- [Exercise goal] When a line below contains the word "master", copy that line.

━━ The data ━━

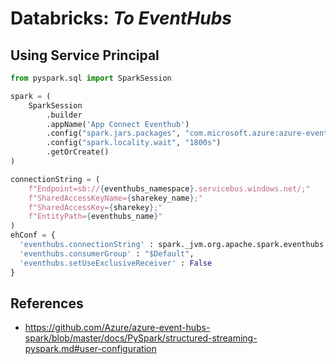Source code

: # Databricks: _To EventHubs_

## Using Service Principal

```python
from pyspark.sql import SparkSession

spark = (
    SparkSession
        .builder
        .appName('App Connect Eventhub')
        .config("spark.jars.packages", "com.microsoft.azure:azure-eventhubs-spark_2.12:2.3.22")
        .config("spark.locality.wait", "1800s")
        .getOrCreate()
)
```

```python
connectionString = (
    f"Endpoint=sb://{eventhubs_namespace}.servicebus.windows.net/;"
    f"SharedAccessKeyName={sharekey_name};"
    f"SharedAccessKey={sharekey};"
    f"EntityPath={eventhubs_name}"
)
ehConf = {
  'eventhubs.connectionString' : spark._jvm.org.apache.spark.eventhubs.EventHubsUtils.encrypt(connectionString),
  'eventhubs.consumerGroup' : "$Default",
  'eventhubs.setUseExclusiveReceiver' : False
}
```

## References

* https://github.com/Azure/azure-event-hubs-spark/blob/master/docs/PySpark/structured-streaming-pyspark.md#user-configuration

━━━
━━ The data ━━

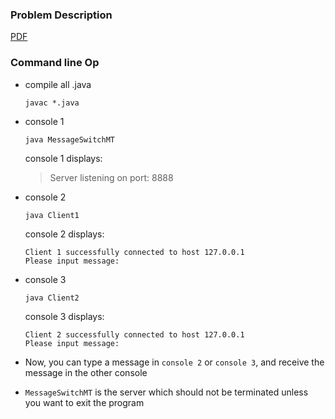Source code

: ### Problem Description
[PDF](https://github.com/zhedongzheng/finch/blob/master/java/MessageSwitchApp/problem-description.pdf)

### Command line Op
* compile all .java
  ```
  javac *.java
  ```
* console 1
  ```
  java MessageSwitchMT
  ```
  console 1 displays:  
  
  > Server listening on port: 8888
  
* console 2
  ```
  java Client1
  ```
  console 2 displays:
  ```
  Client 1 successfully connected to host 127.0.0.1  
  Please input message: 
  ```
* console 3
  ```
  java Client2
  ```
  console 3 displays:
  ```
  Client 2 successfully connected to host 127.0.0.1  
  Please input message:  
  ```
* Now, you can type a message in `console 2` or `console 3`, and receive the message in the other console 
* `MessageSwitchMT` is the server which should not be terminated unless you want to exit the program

━━━

- [Answer to this exercise]
* https://github.com/Azure/azure-event-hubs-spark/blob/master/docs/PySpark/structured-streaming-pyspark.md#user-configuration
[PDF](https://github.com/zhedongzheng/finch/blob/master/java/MessageSwitchApp/problem-description.pdf)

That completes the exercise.